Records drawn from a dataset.
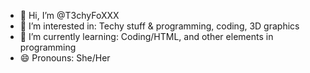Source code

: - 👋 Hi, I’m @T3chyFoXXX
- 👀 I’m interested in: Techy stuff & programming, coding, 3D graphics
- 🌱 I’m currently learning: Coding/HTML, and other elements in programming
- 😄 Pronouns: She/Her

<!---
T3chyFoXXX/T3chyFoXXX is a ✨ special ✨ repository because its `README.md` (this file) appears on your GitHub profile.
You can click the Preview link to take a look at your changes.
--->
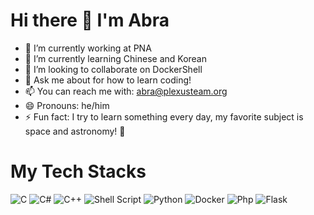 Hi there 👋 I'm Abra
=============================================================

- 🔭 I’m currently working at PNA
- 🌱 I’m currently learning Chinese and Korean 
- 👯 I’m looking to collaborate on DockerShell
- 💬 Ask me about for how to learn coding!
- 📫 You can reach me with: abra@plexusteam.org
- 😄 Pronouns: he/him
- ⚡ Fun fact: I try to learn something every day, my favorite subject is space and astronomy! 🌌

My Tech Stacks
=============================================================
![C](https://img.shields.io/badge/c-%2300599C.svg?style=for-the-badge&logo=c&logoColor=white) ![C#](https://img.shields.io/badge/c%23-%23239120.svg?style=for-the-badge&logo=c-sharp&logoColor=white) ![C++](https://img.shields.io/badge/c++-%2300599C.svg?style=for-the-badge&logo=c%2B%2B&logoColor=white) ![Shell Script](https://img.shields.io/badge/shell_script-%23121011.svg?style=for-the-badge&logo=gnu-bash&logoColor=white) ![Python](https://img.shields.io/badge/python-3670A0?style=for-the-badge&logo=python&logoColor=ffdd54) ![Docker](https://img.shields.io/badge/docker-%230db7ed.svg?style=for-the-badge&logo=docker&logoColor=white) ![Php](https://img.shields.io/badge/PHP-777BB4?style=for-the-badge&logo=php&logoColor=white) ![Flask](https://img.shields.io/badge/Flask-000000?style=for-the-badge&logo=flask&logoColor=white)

YOUR TASK. Output, and output only, the lines from the one containing "- 😄 Pronouns: he/him" through the last line of the data above.

RESPONSE.
- 😄 Pronouns: he/him
- ⚡ Fun fact: I try to learn something every day, my favorite subject is space and astronomy! 🌌

My Tech Stacks
=============================================================
![C](https://img.shields.io/badge/c-%2300599C.svg?style=for-the-badge&logo=c&logoColor=white) ![C#](https://img.shields.io/badge/c%23-%23239120.svg?style=for-the-badge&logo=c-sharp&logoColor=white) ![C++](https://img.shields.io/badge/c++-%2300599C.svg?style=for-the-badge&logo=c%2B%2B&logoColor=white) ![Shell Script](https://img.shields.io/badge/shell_script-%23121011.svg?style=for-the-badge&logo=gnu-bash&logoColor=white) ![Python](https://img.shields.io/badge/python-3670A0?style=for-the-badge&logo=python&logoColor=ffdd54) ![Docker](https://img.shields.io/badge/docker-%230db7ed.svg?style=for-the-badge&logo=docker&logoColor=white) ![Php](https://img.shields.io/badge/PHP-777BB4?style=for-the-badge&logo=php&logoColor=white) ![Flask](https://img.shields.io/badge/Flask-000000?style=for-the-badge&logo=flask&logoColor=white)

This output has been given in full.